A car (mass 920 kg) drives up a hill (height 328 m) in 143 seconds. At the bottom of the hill, it has a speed of 24 m/s, but at the top, it has slowed down to 14 m/s. Neglecting friction, what is the average engine power
To find the average engine power, we need to calculate the work done by the car's engine in driving up the hill and then divide it by the time taken.
First, let's calculate the work done by the car in driving up the hill. The work done can be calculated using the formula:
Work = Force x Distance x cos(theta)
Where:
- Force is the net force acting on the car
- Distance is the displacement
- theta is the angle between the direction of force and displacement
In this case, the net force acting on the car is the gravitational force pulling it down the hill. The gravitational force can be calculated using the formula:
Force = Mass x Gravitational Acceleration
So, the work done becomes:
Work = Mass x Gravitational Acceleration x Distance x cos(theta)
Since we neglect friction, the net force acting on the car is the component of gravity that acts parallel to the displacement, which is given by:
Force = Mass x Gravitational Acceleration x sin(theta)
Now, we need to calculate the displacement. Since the car is driving up the hill, the displacement is equal to the height of the hill, which is 328 m.
Plugging in the values, the work done becomes:
Work = Mass x Gravitational Acceleration x Distance x cos(theta)
= Mass x Gravitational Acceleration x 328 x cos(theta)
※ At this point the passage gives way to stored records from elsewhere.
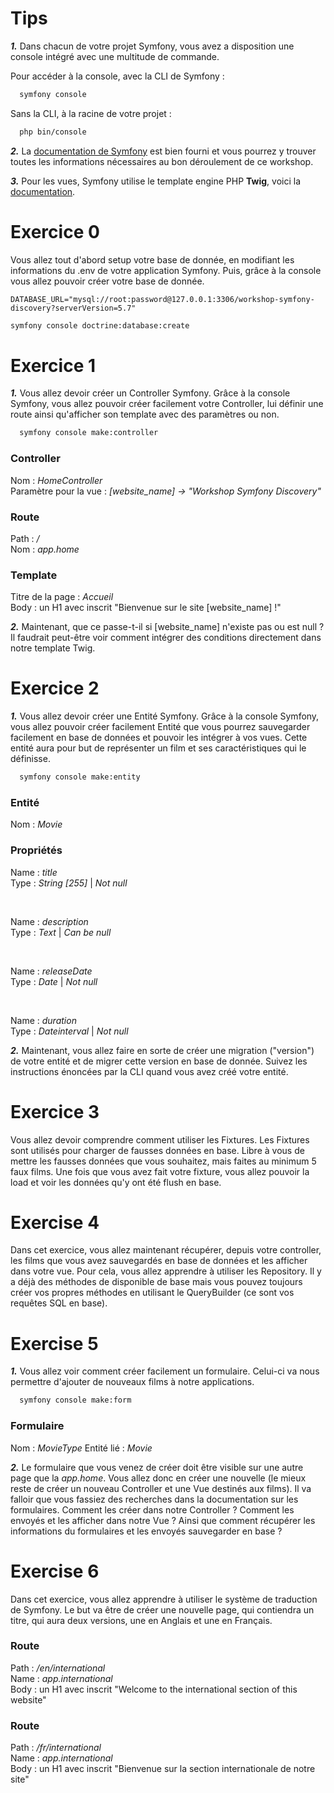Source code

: # Tips

***1.*** Dans chacun de votre projet Symfony, vous avez a disposition une console intégré avec une multitude de commande.

Pour accéder à la console, avec la CLI de Symfony :
```sh
  symfony console
```

Sans la CLI, à la racine de votre projet :
```sh
  php bin/console
```

***2.*** La <a href="https://symfony.com/doc/current/index.html">documentation de Symfony</a> est bien fourni et vous pourrez y trouver toutes les informations nécessaires au bon déroulement de ce workshop.

***3.*** Pour les vues, Symfony utilise le template engine PHP **Twig**, voici la <a href="https://twig.symfony.com/">documentation</a>.

# Exercice 0

Vous allez tout d'abord setup votre base de donnée, en modifiant les informations du .env de votre application Symfony. Puis, grâce à la console vous allez pouvoir créer votre base de donnée.

```
DATABASE_URL="mysql://root:password@127.0.0.1:3306/workshop-symfony-discovery?serverVersion=5.7"
```

```sh
symfony console doctrine:database:create
```

# Exercice 1

***1.*** Vous allez devoir créer un Controller Symfony. Grâce à la console Symfony, vous allez pouvoir créer facilement votre Controller, lui définir une route ainsi qu'afficher son template avec des paramètres ou non.

```sh
  symfony console make:controller
```

### Controller
Nom : *HomeController*
<br />
Paramètre pour la vue : *[website_name] -> "Workshop Symfony Discovery"*

### Route
Path : */*
<br />
Nom : *app.home*

### Template
Titre de la page : *Accueil*
<br />
Body : un H1 avec inscrit "Bienvenue sur le site [website_name] !"

***2.*** Maintenant, que ce passe-t-il si [website_name] n'existe pas ou est null ? Il faudrait peut-être voir comment intégrer des conditions directement dans notre template Twig.

# Exercice 2

***1.*** Vous allez devoir créer une Entité Symfony. Grâce à la console Symfony, vous allez pouvoir créer facilement Entité que vous pourrez sauvegarder facilement en base de données et pouvoir les intégrer à vos vues.
Cette entité aura pour but de représenter un film et ses caractéristiques qui le définisse.

```sh
  symfony console make:entity
```

### Entité
Nom : *Movie*

### Propriétés
Name : *title*
<br />
Type : *String [255]* | *Not null*

<br />

Name : *description*
<br />
Type : *Text* | *Can be null*

<br />

Name : *releaseDate*
<br />
Type : *Date* | *Not null*

<br />

Name : *duration*
<br />
Type : *Dateinterval* | *Not null*

***2.*** Maintenant, vous allez faire en sorte de créer une migration ("version") de votre entité et de migrer cette version en base de donnée. Suivez les instructions énoncées par la CLI quand vous avez créé votre entité.

# Exercice 3

Vous allez devoir comprendre comment utiliser les Fixtures. Les Fixtures sont utilisés pour charger de fausses données en base. Libre à vous de mettre les fausses données que vous souhaitez, mais faites au minimum 5 faux films. Une fois que vous avez fait votre fixture, vous allez pouvoir la load et voir les données qu'y ont été flush en base.

# Exercise 4

Dans cet exercice, vous allez maintenant récupérer, depuis votre controller, les films que vous avez sauvegardés en base de données et les afficher dans votre vue. Pour cela, vous allez apprendre à utiliser les Repository. Il y a déjà des méthodes de disponible de base mais vous pouvez toujours créer vos propres méthodes en utilisant le QueryBuilder (ce sont vos requêtes SQL en base).

# Exercise 5

***1.*** Vous allez voir comment créer facilement un formulaire. Celui-ci va nous permettre d'ajouter de nouveaux films à notre applications.

```sh
  symfony console make:form
```

### Formulaire
Nom : *MovieType*
Entité lié : *Movie*

***2.*** Le formulaire que vous venez de créer doit être visible sur une autre page que la *app.home*. Vous allez donc en créer une nouvelle (le mieux reste de créer un nouveau Controller et une Vue destinés aux films).
Il va falloir que vous fassiez des recherches dans la documentation sur les formulaires. Comment les créer dans notre Controller ? Comment les envoyés et les afficher dans notre Vue ? Ainsi que comment récupérer les informations du formulaires et les envoyés sauvegarder en base ?

# Exercise 6

Dans cet exercice, vous allez apprendre à utiliser le système de traduction de Symfony. Le but va être de créer une nouvelle page, qui contiendra un titre, qui aura deux versions, une en Anglais et une en Français.

### Route
Path : */en/international*
<br />
Name : *app.international*
<br />
Body : un H1 avec inscrit "Welcome to the international section of this website"

### Route
Path : */fr/international*
<br />
Name : *app.international*
<br />
Body : un H1 avec inscrit "Bienvenue sur la section internationale de notre site"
Next, we need to calculate the time taken. In the question, it is mentioned that the car takes 143 seconds to drive up the hill.
Finally, we can calculate the average engine power (P) using the formula:
P = Work / Time taken
Substituting the values, we have:
P = Mass x Gravitational Acceleration x 328 x cos(theta) / 143
Remember to convert the mass of the car into kilograms and the gravitational acceleration to m/s^2.
It's important to note that we need the angle between the direction of force and displacement (theta) to calculate the actual average engine power. However, if the angle is not provided, we can assume that the force and displacement are parallel, and therefore, theta is 0 degrees. In this case, the average engine power can be calculated without knowing the angle.